Dataset entries

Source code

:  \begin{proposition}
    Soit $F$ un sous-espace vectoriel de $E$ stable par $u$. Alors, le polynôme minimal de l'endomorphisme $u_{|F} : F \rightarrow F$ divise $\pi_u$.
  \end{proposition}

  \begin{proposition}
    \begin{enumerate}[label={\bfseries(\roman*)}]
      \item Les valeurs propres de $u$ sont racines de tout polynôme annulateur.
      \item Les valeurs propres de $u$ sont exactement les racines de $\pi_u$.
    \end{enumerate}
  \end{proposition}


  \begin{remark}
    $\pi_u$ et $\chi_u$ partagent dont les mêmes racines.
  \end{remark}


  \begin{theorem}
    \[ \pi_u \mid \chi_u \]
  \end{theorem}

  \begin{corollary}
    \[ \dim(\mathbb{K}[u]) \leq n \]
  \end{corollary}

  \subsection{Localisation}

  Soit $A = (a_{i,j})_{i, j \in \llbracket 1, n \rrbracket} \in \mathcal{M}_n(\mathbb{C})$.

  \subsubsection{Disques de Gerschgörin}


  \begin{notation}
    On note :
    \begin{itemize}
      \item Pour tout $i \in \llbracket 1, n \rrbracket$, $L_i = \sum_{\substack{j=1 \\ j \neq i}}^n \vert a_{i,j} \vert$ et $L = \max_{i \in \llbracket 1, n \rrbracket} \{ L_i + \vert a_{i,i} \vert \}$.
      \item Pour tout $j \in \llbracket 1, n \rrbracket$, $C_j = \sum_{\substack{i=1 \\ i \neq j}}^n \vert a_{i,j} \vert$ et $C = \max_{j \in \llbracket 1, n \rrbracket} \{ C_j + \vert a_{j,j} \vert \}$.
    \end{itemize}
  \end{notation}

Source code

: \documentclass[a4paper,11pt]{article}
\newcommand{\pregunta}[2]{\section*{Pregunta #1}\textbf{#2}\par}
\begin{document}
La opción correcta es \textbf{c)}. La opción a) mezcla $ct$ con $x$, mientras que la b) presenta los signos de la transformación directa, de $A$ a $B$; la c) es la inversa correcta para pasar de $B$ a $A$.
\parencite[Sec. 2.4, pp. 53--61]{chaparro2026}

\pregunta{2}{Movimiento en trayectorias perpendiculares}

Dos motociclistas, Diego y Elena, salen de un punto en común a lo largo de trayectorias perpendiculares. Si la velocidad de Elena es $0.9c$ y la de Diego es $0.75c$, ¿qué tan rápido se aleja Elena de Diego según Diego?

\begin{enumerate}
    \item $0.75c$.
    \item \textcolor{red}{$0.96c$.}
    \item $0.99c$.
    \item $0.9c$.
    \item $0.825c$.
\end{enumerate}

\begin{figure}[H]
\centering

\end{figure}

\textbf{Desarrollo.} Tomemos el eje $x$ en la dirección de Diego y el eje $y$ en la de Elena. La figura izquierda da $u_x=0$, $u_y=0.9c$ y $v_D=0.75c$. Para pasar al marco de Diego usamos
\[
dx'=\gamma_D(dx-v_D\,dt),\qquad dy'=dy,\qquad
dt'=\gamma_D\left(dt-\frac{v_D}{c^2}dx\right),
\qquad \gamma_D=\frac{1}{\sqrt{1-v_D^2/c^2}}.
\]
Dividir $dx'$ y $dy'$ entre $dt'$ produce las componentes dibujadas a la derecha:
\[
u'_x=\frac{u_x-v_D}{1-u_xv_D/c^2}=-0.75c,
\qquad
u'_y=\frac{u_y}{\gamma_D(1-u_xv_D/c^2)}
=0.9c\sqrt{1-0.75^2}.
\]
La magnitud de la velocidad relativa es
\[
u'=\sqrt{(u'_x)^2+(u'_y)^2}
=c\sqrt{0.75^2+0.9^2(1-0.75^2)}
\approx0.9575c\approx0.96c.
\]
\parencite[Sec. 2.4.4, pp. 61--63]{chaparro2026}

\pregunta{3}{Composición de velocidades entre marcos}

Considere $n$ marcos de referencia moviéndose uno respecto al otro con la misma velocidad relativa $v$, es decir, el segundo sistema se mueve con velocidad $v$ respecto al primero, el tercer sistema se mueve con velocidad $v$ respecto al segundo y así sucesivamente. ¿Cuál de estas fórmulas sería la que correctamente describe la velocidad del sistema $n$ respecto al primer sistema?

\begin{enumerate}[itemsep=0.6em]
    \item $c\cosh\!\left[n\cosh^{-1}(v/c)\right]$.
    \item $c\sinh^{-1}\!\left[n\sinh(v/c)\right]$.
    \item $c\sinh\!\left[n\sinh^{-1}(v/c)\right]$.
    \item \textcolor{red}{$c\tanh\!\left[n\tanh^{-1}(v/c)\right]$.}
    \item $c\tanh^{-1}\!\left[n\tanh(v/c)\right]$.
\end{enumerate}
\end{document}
...
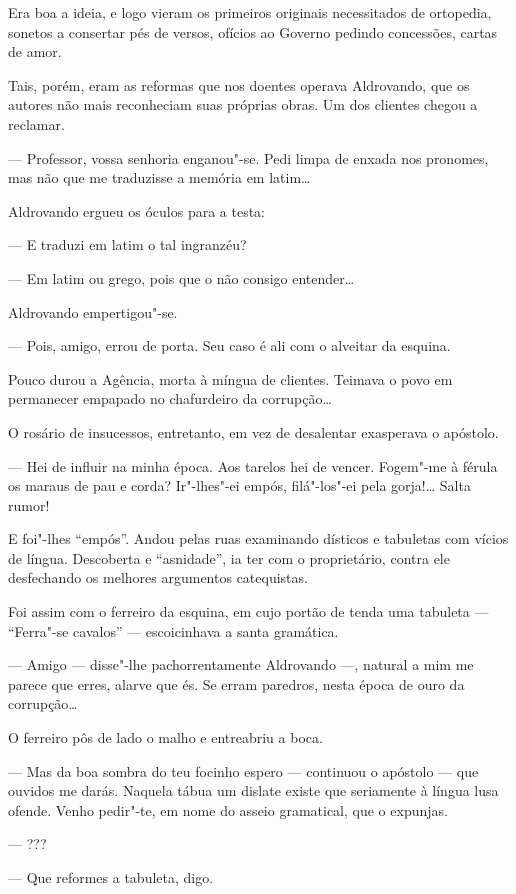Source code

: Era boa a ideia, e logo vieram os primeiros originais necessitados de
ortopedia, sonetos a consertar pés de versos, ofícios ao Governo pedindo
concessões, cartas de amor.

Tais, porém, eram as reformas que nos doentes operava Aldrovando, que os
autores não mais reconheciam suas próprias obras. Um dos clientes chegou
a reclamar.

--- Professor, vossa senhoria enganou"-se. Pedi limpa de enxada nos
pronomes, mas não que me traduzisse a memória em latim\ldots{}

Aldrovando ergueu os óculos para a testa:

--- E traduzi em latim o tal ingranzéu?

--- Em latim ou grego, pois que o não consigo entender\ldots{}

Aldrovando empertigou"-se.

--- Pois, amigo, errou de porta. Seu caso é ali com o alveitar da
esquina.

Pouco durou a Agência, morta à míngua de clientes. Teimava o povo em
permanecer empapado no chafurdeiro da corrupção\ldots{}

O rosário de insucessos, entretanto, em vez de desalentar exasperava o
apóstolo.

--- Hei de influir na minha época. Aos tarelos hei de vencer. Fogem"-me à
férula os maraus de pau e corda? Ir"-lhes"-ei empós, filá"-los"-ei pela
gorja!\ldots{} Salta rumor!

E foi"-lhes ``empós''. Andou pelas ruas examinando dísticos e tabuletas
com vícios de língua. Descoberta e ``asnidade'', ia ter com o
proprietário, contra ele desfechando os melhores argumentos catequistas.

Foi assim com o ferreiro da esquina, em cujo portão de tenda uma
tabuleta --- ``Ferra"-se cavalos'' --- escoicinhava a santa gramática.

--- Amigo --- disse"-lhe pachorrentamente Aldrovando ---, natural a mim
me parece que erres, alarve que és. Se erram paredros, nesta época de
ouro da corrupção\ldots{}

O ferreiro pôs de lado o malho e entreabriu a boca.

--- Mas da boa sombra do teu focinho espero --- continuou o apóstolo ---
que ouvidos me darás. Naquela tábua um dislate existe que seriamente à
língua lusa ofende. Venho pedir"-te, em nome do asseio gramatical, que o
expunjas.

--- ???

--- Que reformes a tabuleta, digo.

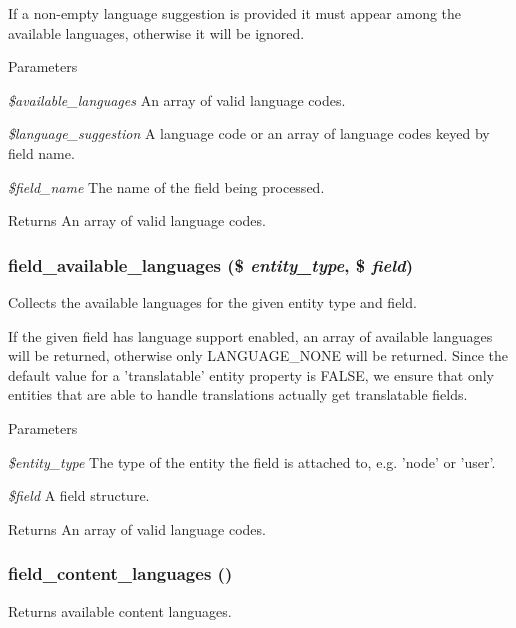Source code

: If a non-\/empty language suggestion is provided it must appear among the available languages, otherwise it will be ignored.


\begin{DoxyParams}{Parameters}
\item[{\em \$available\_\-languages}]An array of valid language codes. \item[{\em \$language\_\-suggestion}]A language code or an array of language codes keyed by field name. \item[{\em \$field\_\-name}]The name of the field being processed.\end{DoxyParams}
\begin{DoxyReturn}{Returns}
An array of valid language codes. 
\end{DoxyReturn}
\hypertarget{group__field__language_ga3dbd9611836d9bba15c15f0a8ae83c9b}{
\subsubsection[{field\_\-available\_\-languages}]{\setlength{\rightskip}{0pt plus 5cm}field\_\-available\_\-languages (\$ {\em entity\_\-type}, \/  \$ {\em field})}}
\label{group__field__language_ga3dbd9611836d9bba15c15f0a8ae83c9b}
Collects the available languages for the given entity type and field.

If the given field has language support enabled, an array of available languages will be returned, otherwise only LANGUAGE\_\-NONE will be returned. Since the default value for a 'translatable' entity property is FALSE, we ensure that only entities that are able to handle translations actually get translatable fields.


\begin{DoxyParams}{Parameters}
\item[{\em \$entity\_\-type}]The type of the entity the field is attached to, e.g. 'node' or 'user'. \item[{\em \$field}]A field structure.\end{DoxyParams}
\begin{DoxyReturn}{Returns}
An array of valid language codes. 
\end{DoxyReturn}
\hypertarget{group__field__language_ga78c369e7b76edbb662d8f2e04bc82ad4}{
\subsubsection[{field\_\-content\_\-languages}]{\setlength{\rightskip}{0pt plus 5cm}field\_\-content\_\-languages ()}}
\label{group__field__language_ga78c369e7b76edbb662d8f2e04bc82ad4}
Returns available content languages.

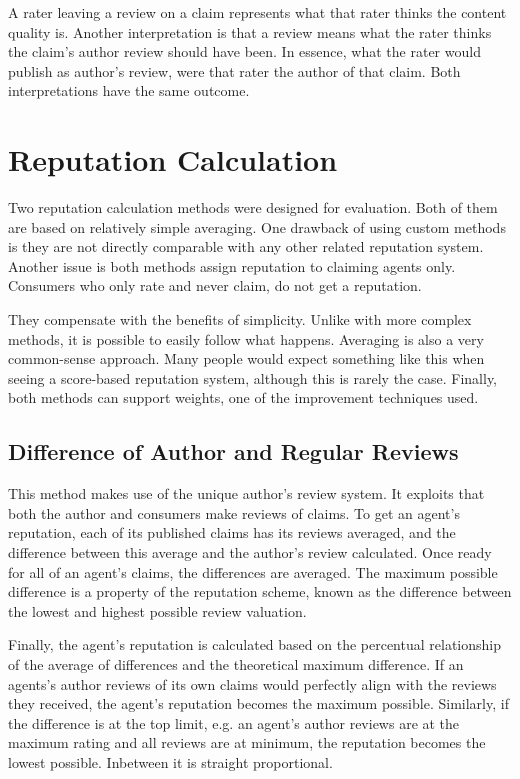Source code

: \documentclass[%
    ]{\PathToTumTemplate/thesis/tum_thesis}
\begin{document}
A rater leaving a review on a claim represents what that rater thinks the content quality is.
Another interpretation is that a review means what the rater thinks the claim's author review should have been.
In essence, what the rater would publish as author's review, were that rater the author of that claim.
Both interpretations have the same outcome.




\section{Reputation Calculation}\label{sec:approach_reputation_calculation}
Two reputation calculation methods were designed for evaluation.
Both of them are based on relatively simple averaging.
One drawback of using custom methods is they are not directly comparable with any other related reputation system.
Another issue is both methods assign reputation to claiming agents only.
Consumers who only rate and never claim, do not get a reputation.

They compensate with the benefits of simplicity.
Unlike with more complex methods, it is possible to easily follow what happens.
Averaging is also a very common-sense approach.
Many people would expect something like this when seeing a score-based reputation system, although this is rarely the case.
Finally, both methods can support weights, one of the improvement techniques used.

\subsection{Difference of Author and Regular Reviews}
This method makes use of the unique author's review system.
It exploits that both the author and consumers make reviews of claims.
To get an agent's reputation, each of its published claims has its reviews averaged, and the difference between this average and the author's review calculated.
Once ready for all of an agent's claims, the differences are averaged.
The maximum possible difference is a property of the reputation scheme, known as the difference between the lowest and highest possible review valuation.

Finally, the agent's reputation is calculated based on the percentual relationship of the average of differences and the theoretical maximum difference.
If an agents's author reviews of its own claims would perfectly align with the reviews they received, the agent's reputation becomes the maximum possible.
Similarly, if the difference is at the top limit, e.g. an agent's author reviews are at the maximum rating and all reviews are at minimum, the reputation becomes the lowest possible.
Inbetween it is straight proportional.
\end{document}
* * *
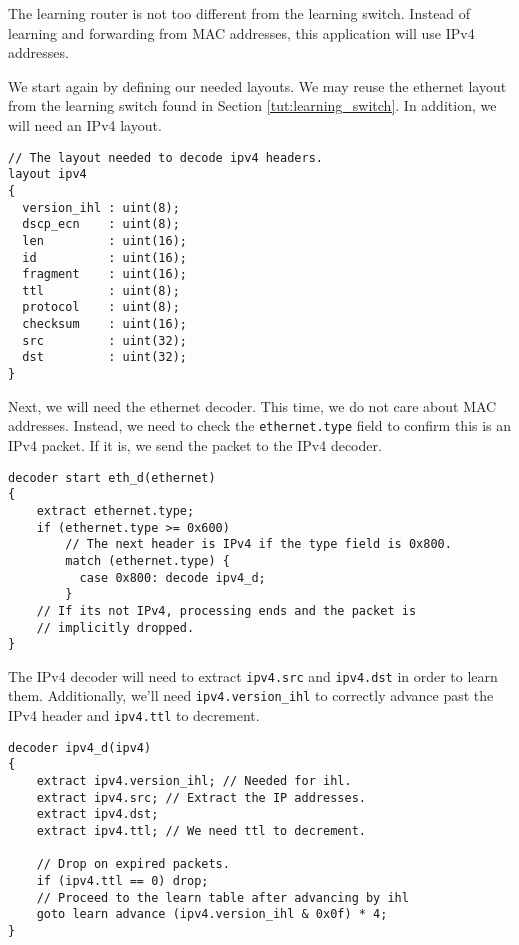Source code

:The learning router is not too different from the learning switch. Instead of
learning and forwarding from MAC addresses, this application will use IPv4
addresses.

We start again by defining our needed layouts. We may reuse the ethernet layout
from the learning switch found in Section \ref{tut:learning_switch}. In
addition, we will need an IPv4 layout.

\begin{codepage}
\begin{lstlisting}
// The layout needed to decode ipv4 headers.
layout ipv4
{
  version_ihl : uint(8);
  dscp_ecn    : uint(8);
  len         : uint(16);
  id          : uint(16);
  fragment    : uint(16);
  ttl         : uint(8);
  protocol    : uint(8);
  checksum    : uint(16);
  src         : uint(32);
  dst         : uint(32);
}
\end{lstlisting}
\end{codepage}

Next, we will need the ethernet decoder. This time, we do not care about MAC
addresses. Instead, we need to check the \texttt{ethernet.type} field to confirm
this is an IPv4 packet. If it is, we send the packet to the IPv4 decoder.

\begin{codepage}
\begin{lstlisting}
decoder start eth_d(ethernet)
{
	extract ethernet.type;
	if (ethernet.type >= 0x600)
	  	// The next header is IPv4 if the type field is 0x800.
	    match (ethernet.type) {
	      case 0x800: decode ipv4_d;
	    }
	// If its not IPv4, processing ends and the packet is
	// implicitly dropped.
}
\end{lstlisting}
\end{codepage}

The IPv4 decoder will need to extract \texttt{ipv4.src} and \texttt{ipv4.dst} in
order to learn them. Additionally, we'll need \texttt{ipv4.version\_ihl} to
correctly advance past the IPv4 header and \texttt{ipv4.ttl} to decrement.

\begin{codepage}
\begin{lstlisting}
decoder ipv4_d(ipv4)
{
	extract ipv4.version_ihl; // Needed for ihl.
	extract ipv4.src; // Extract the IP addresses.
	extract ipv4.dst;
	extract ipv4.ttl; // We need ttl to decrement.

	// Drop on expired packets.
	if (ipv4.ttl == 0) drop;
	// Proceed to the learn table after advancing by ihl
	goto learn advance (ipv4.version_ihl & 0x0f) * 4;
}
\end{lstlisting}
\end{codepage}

◆ **What you are asked to do**: Please copy each line of the records above in which the word "advance" can be found.

◆ **Answer to the problem**:
correctly advance past the IPv4 header and \texttt{ipv4.ttl} to decrement.
	goto learn advance (ipv4.version_ihl & 0x0f) * 4;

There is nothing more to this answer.